POWs Have Higher Good Cholesterol

Okay, I read this article as was prepared to say, "What in the hell are you talking about." Especially after reading the first I was still ready to be angry.

The terrible conditions suffered by former Japanese prisoners-of-war may, perversely, have contributed in later life to higher-than-average rates of "good cholesterol," according to research recently presented to a medical conference in London.
I read that and I couldn't believe it. I get so sick of people trying to find a smidgen of 'good' out of a horrific thing like this.

Reading the rest of the article soothed the anger.

Gill says the findings may be due to the conditions the former POWs endured. Equally the results may just be representative of the fact that they were a physically strong group which survived the camps.
Gee, you think?

There is a bunch more, then it finally ends with...
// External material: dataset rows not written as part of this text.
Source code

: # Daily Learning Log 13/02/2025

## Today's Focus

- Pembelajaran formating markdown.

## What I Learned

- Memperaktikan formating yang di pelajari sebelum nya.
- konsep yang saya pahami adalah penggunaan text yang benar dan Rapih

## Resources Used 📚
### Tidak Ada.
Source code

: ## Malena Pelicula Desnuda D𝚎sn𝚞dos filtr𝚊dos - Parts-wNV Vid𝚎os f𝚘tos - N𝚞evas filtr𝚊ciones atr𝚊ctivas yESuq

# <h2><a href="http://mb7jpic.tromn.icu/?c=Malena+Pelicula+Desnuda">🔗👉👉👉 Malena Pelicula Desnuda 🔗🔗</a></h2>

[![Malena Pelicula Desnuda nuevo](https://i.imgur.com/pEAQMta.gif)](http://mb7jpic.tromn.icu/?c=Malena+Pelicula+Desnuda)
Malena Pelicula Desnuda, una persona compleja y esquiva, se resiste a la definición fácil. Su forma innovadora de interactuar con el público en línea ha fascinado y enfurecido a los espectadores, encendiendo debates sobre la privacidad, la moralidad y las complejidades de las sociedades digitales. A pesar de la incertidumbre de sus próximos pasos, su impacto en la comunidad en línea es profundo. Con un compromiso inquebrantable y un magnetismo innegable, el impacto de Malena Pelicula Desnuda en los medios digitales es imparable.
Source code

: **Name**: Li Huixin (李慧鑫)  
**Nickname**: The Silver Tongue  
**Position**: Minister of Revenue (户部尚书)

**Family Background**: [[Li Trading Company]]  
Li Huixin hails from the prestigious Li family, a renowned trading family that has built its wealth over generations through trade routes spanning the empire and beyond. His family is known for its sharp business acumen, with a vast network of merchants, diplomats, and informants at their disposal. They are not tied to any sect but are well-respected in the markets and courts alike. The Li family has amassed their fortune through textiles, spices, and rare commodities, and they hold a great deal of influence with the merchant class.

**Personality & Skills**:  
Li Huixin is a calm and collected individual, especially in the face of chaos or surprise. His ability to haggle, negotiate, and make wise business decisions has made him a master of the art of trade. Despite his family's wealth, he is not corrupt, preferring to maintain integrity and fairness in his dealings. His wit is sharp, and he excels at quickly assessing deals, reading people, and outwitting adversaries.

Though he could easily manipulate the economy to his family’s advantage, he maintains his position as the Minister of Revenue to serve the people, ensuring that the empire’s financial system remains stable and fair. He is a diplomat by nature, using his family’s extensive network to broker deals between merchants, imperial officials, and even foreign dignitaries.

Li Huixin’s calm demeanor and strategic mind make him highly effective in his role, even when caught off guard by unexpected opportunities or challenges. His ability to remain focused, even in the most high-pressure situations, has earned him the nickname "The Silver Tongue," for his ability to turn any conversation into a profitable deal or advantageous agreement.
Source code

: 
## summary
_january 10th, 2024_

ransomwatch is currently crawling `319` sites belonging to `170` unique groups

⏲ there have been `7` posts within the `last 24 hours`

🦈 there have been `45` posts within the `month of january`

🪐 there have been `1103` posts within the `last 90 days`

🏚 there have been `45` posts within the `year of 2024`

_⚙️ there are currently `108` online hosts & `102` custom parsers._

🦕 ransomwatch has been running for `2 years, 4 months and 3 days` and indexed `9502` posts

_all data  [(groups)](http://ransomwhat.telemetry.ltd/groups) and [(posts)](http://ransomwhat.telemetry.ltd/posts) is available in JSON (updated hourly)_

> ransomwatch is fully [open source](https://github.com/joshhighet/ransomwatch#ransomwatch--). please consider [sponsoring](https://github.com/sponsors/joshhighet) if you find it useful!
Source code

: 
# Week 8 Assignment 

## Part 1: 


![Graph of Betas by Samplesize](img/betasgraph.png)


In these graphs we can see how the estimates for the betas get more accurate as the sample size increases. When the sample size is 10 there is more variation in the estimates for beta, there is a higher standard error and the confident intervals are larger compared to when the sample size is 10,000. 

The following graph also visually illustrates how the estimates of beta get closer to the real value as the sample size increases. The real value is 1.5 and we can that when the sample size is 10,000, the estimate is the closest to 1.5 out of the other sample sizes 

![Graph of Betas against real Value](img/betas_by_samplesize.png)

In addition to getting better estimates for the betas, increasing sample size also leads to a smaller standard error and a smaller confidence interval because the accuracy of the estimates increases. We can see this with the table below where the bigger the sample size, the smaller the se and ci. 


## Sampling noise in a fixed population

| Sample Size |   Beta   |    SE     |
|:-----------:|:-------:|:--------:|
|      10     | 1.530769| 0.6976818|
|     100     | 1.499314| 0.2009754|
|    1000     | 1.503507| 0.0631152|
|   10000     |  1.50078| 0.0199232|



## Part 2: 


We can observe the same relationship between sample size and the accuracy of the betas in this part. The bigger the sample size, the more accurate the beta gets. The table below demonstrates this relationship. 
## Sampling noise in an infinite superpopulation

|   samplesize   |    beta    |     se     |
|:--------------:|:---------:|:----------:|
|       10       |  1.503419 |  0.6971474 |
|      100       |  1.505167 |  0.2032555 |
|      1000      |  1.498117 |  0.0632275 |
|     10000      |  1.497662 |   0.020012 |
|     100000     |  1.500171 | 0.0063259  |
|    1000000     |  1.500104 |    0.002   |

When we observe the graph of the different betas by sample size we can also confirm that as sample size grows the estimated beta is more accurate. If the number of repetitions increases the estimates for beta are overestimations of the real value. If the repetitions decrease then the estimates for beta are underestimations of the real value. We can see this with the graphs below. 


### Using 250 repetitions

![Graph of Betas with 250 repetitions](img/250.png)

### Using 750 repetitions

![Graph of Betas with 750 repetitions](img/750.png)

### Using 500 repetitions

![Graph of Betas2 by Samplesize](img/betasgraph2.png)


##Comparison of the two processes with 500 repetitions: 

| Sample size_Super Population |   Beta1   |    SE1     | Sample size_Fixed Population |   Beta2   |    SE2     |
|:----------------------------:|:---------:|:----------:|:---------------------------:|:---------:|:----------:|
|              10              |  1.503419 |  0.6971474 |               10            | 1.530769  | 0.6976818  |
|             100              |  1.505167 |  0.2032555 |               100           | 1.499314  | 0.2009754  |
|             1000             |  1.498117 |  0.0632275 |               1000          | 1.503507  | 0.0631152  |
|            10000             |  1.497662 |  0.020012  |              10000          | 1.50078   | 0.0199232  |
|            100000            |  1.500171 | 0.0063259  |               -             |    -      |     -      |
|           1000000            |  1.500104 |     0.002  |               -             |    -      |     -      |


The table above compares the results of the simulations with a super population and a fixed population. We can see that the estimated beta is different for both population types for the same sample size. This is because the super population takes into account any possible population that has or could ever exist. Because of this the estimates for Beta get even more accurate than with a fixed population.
Although POWs may have a lower risk of heart disease, their overall life expectancy has been reduced as a result of their wartime experiences.

They have suffered higher-than-average rates of liver disease, duodenal ulcers, chronic lung disease and neurological diseases caused by malnutrition. In addition, a third of Japanese POWs have suffered post traumatic stress. Around 15 percent of survivors are also still suffering from tropical worm infections they picked up in the Far East.

But thank goodness for that 'good' cholesterol!